Reviews: When We Left Cuba + When Summer Ends

pub 4/9/19 by Berkley Books
Historical Fiction - Romance
Received ARC from pub for review
I read Next Year in Havana just this past January and fell completely in love with the story and the author’s writing. So when I heard that Chanel Cleeton had written a companion novel (which came out yesterday!), I couldn’t have been more excited. Especially, when I heard it was about Beatriz. Even though she was a secondary character in the previous book, Beatriz Perez is not someone you can ignore. This new novel picks up after her family has fled Cuba in exile and settled in Florida during the 1960s. But unlike the rest of her family, she’s unable to let go of what they lost and a need to get revenge. So when the CIA recruit her to infiltrate Fidel Castro’s circle, she is all in. We see what a life of espionage does to her as American and Cuban politics clash, her family continues to place pressure on her and Beatriz falls in love with a man with ambitions of his own. I loved everything about Beatriz. Her agency, intelligence, ambition and vulnerability. She is so much more than the just the beautiful woman everyone sees. I was fascinated by her life and the romance aspect was very much swoon worthy. And again, the author balances the fictional aspect and the history part of it perfectly.

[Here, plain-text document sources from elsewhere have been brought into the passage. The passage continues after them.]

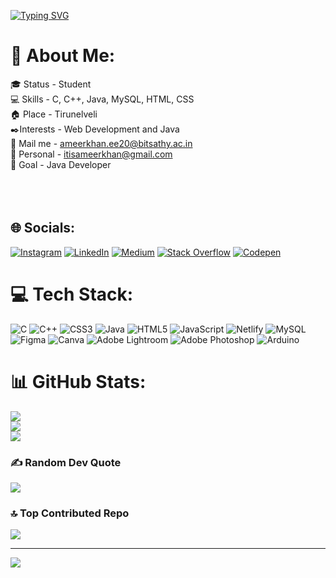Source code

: [![Typing SVG](https://readme-typing-svg.herokuapp.com?font=Roboto+Mono&pause=1000&color=1A9B0B&background=23FF1800&width=500&lines=Electrical+and+Electronics+Engineering;Aspire+to+be+a+Software+Engineer;Self+Taught+Programmer;Front+End+Developer;Java+Programmer)](https://git.io/typing-svg)

# 💫 About Me:
🎓 Status    -  Student<br>💻 Skills       -  C, C++, Java, MySQL, HTML, CSS<br>🏠 Place      -  Tirunelveli<br>✒️Interests - Web Development and Java<br>📩 Mail me      - ameerkhan.ee20@bitsathy.ac.in <br>📩 Personal     - itisameerkhan@gmail.com <br>🥅 Goal       - Java Developer <br><br><br><br>


## 🌐 Socials:
[![Instagram](https://img.shields.io/badge/Instagram-%23E4405F.svg?logo=Instagram&logoColor=white)](https://instagram.com/https://www.instagram.com/khaan.ax/) [![LinkedIn](https://img.shields.io/badge/LinkedIn-%230077B5.svg?logo=linkedin&logoColor=white)](https://linkedin.com/in/https://www.linkedin.com/in/ameer-khan-b-3784b8216/) [![Medium](https://img.shields.io/badge/Medium-12100E?logo=medium&logoColor=white)](https://medium.com/@https://medium.com/@itisameerkhan) [![Stack Overflow](https://img.shields.io/badge/-Stackoverflow-FE7A16?logo=stack-overflow&logoColor=white)](https://stackoverflow.com/users/16349326) [![Codepen](https://img.shields.io/badge/Codepen-000000?style=for-the-badge&logo=codepen&logoColor=white)](https://codepen.io/https://codepen.io/ameerkhan123ak) 

# 💻 Tech Stack:
![C](https://img.shields.io/badge/c-%2300599C.svg?style=for-the-badge&logo=c&logoColor=white) ![C++](https://img.shields.io/badge/c++-%2300599C.svg?style=for-the-badge&logo=c%2B%2B&logoColor=white) ![CSS3](https://img.shields.io/badge/css3-%231572B6.svg?style=for-the-badge&logo=css3&logoColor=white) ![Java](https://img.shields.io/badge/java-%23ED8B00.svg?style=for-the-badge&logo=java&logoColor=white) ![HTML5](https://img.shields.io/badge/html5-%23E34F26.svg?style=for-the-badge&logo=html5&logoColor=white) ![JavaScript](https://img.shields.io/badge/javascript-%23323330.svg?style=for-the-badge&logo=javascript&logoColor=%23F7DF1E) ![Netlify](https://img.shields.io/badge/netlify-%23000000.svg?style=for-the-badge&logo=netlify&logoColor=#00C7B7)        ![MySQL](https://img.shields.io/badge/mysql-%2300f.svg?style=for-the-badge&logo=mysql&logoColor=white) 	![Figma](https://img.shields.io/badge/figma-%23F24E1E.svg?style=for-the-badge&logo=figma&logoColor=white) ![Canva](https://img.shields.io/badge/Canva-%2300C4CC.svg?style=for-the-badge&logo=Canva&logoColor=white) ![Adobe Lightroom](https://img.shields.io/badge/Adobe%20Lightroom-31A8FF.svg?style=for-the-badge&logo=Adobe%20Lightroom&logoColor=white) ![Adobe Photoshop](https://img.shields.io/badge/adobephotoshop-%2331A8FF.svg?style=for-the-badge&logo=adobephotoshop&logoColor=white) ![Arduino](https://img.shields.io/badge/-Arduino-00979D?style=for-the-badge&logo=Arduino&logoColor=white)
# 📊 GitHub Stats:
![](https://github-readme-stats.vercel.app/api?username=ameerkhan123ak&theme=dark&hide_border=false&include_all_commits=false&count_private=false)<br/>
![](https://github-readme-streak-stats.herokuapp.com/?user=ameerkhan123ak&theme=dark&hide_border=false)<br/>
![](https://github-readme-stats.vercel.app/api/top-langs/?username=ameerkhan123ak&theme=dark&hide_border=false&include_all_commits=false&count_private=false&layout=compact)

### ✍️ Random Dev Quote
![](https://quotes-github-readme.vercel.app/api?type=horizontal&theme=tokyonight)

### 🔝 Top Contributed Repo
![](https://github-contributor-stats.vercel.app/api?username=ameerkhan123ak&limit=5&theme=darkhub&combine_all_yearly_contributions=true)

---
[![](https://visitcount.itsvg.in/api?id=ameerkhan123ak&icon=0&color=3)](https://visitcount.itsvg.in)

<!-- Proudly created with GPRM ( https://gprm.itsvg.in ) --> 
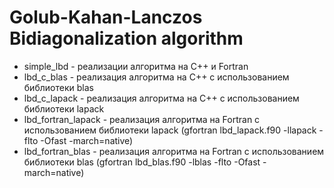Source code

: # Golub-Kahan-Lanczos Bidiagonalization algorithm
- simple_lbd - реализации алгоритма на C++ и Fortran
- lbd_c_blas - реализация алгоритма на C++ с использованием библиотеки blas
- lbd_c_lapack - реализация алгоритма на C++ с использованием библиотеки lapack
- lbd_fortran_lapack - реализация алгоритма на Fortran с использованием библиотеки lapack (gfortran lbd_lapack.f90 -llapack -flto -Ofast -march=native)
- lbd_fortran_blas - реализация алгоритма на Fortran с использованием библиотеки blas (gfortran lbd_blas.f90 -lblas -flto -Ofast -march=native)
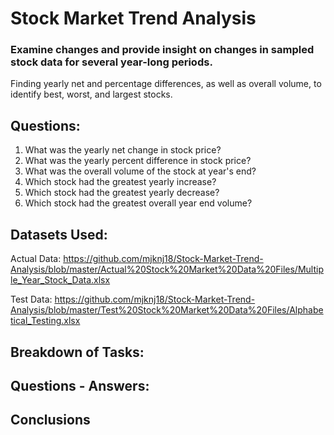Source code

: # Stock Market Trend Analysis 

### Examine changes and provide insight on changes in sampled stock data for several year-long periods.

Finding yearly net and percentage differences, as well as overall volume, to identify best, worst, and largest stocks. 

## Questions:

1. What was the yearly net change in stock price?
2. What was the yearly percent difference in stock price?
3. What was the overall volume of the stock at year's end?
4. Which stock had the greatest yearly increase?
5. Which stock had the greatest yearly decrease?
6. Which stock had the greatest overall year end volume?

## Datasets Used: 

Actual Data: https://github.com/mjknj18/Stock-Market-Trend-Analysis/blob/master/Actual%20Stock%20Market%20Data%20Files/Multiple_Year_Stock_Data.xlsx

Test Data: https://github.com/mjknj18/Stock-Market-Trend-Analysis/blob/master/Test%20Stock%20Market%20Data%20Files/Alphabetical_Testing.xlsx

## Breakdown of Tasks:


## Questions - Answers:


## Conclusions
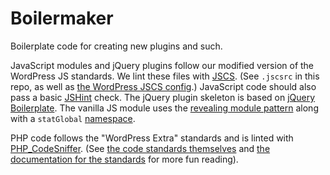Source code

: # Boilermaker
Boilerplate code for creating new plugins and such.

JavaScript modules and jQuery plugins follow our modified version of the WordPress JS standards. We lint these files with [JSCS](http://jscs.info/). (See `.jscsrc` in this repo, as well as [the WordPress JSCS config](https://github.com/jscs-dev/node-jscs/blob/master/presets/wordpress.json).) JavaScript code should also pass a basic [JSHint](http://jshint.com/) check. The jQuery plugin skeleton is based on [jQuery Boilerplate](https://github.com/jquery-boilerplate/jquery-boilerplate/blob/master/src/jquery.boilerplate.js). The vanilla JS module uses the [revealing module pattern](https://addyosmani.com/resources/essentialjsdesignpatterns/book/#revealingmodulepatternjavascript) along with a `statGlobal` [namespace](https://addyosmani.com/blog/essential-js-namespacing).

PHP code follows the "WordPress Extra" standards and is linted with [PHP_CodeSniffer](https://github.com/squizlabs/PHP_CodeSniffer). (See [the code standards themselves](https://github.com/WordPress-Coding-Standards/WordPress-Coding-Standards) and [the documentation for the standards](https://make.wordpress.org/core/handbook/best-practices/coding-standards/php/) for more fun reading).
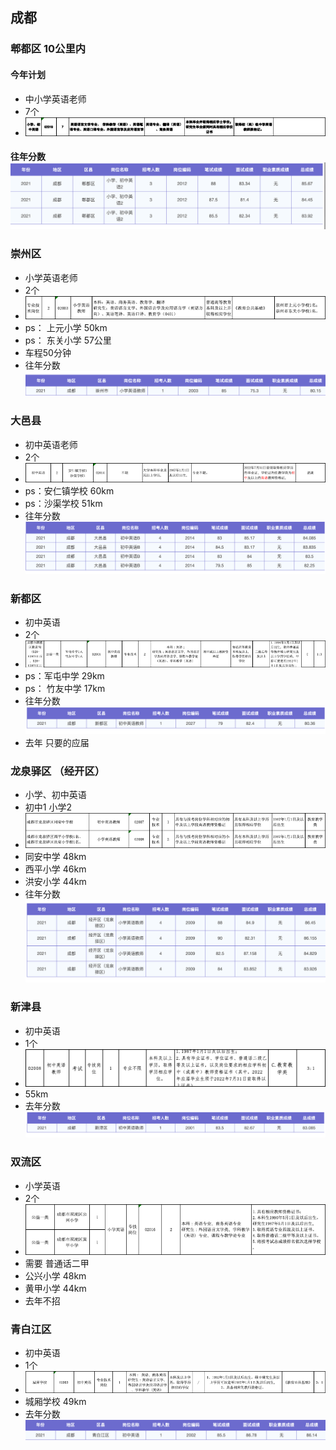 ## 成都
### 郫都区  10公里内
#### 今年计划
- 中小学英语老师   
- 7个
- ![img.png](img.png)
#### 往年分数![img_1.png](img_1.png)
### 崇州区 
- 小学英语老师
- 2个
- ![img_2.png](img_2.png)
- ps： 上元小学 50km  
- ps： 东关小学 57公里
- 车程50分钟
- 往年分数![img_3.png](img_3.png)
### 大邑县
- 初中英语老师
- 2个
- ![img_4.png](img_4.png)
- ps：安仁镇学校  60km
- ps：沙渠学校 51km
- 往年分数 ![img_5.png](img_5.png)
### 新都区
- 初中英语
- 2个
- ![img_6.png](img_6.png)
- ps：军屯中学 29km 
- ps： 竹友中学 17km
- 往年分数  ![img_7.png](img_7.png)
- 去年 只要的应届  
### 龙泉驿区  （经开区）
- 小学、初中英语
- 初中1 小学2
- ![img_8.png](img_8.png)
- 同安中学 48km
- 西平小学 46km
- 洪安小学 44km
- 往年分数 ![img_9.png](img_9.png)
### 新津县 
- 初中英语
- 1个
- ![img_10.png](img_10.png)
- 55km
- 去年分数 ![img_11.png](img_11.png)
### 双流区
- 小学英语
- 2个
- ![img_12.png](img_12.png)
- 需要 普通话二甲
- 公兴小学 48km
- 黄甲小学 44km
- 去年不招
### 青白江区
- 初中英语
- 1个
- ![img_13.png](img_13.png)
- 城厢学校 49km
- 去年分数 ![img_14.png](img_14.png)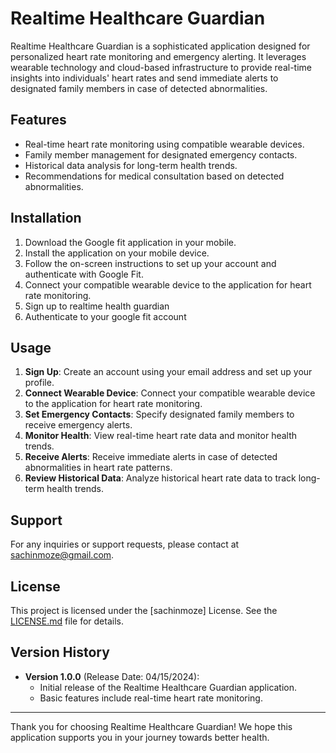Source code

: # Realtime Healthcare Guardian

Realtime Healthcare Guardian is a sophisticated application designed for personalized heart rate monitoring and emergency alerting. It leverages wearable technology and cloud-based infrastructure to provide real-time insights into individuals' heart rates and send immediate alerts to designated family members in case of detected abnormalities.

## Features

- Real-time heart rate monitoring using compatible wearable devices.
- Family member management for designated emergency contacts.
- Historical data analysis for long-term health trends.
- Recommendations for medical consultation based on detected abnormalities.

## Installation

1. Download the Google fit application in your mobile.
2. Install the application on your mobile device.
3. Follow the on-screen instructions to set up your account and authenticate with Google Fit.
4. Connect your compatible wearable device to the application for heart rate monitoring.
5. Sign up to realtime health guardian
6. Authenticate to your google fit account

## Usage

1. **Sign Up**: Create an account using your email address and set up your profile.
2. **Connect Wearable Device**: Connect your compatible wearable device to the application for heart rate monitoring.
3. **Set Emergency Contacts**: Specify designated family members to receive emergency alerts.
4. **Monitor Health**: View real-time heart rate data and monitor health trends.
5. **Receive Alerts**: Receive immediate alerts in case of detected abnormalities in heart rate patterns.
6. **Review Historical Data**: Analyze historical heart rate data to track long-term health trends.

## Support

For any inquiries or support requests, please contact at [sachinmoze@gmail.com](mailto:sachinmoze@gmail.com).

## License

This project is licensed under the [sachinmoze] License. See the [LICENSE.md](LICENSE.md) file for details.

## Version History

- **Version 1.0.0** (Release Date: 04/15/2024):
  - Initial release of the Realtime Healthcare Guardian application.
  - Basic features include real-time heart rate monitoring.
---
Thank you for choosing Realtime Healthcare Guardian! We hope this application supports you in your journey towards better health.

Do I recommend? Absolutely! I’m hoping for more of the Perez sisters and just more from this author in general.

pub 4/9/19 by Tor Teen
Young Adult - Contemporary
Received ARC from pub for review
When Summer Ends is a cute, fun read for anyone missing summer right now (aka me). It’s alternates between: Aiden, an all-star pitcher who quits the team without explanation before his senior year because he doesn’t want to admit his vision is failing; and Olivia, whose plans of a dream internship and warm days spent with her boyfriend completely fall apart. When Olivia has to find a replacement summer job, she does.. at the same place where Aiden works. Their paths cross and naturally, sparks fly although both try to fight it. But as much as the romance plays a big part, it’s also very much about the individuals. We find out what Aiden’s hidden passions are and watch as Olivia learns to let go by letting a coin flip decide her fate again and again. It's on the predictable side and surprisingly quiet when it comes to drama or angst (don't get me wrong, it's not devoid about it but its just not crazy) but ultimately I think that's why I liked it. It’s a sweet love story and personal journey that made for a quick read to easily immerse my self into for an afternoon.

Do I recommend? If you’re in the mood for a feel-good contemporary, I’d check this out from the library.

1 comment

  1. I still need to read When We Left Cuba! I did like Next Year in Havana a lot (though not as much as you), and I feel like I might enjoy this one even more because of who the main character is.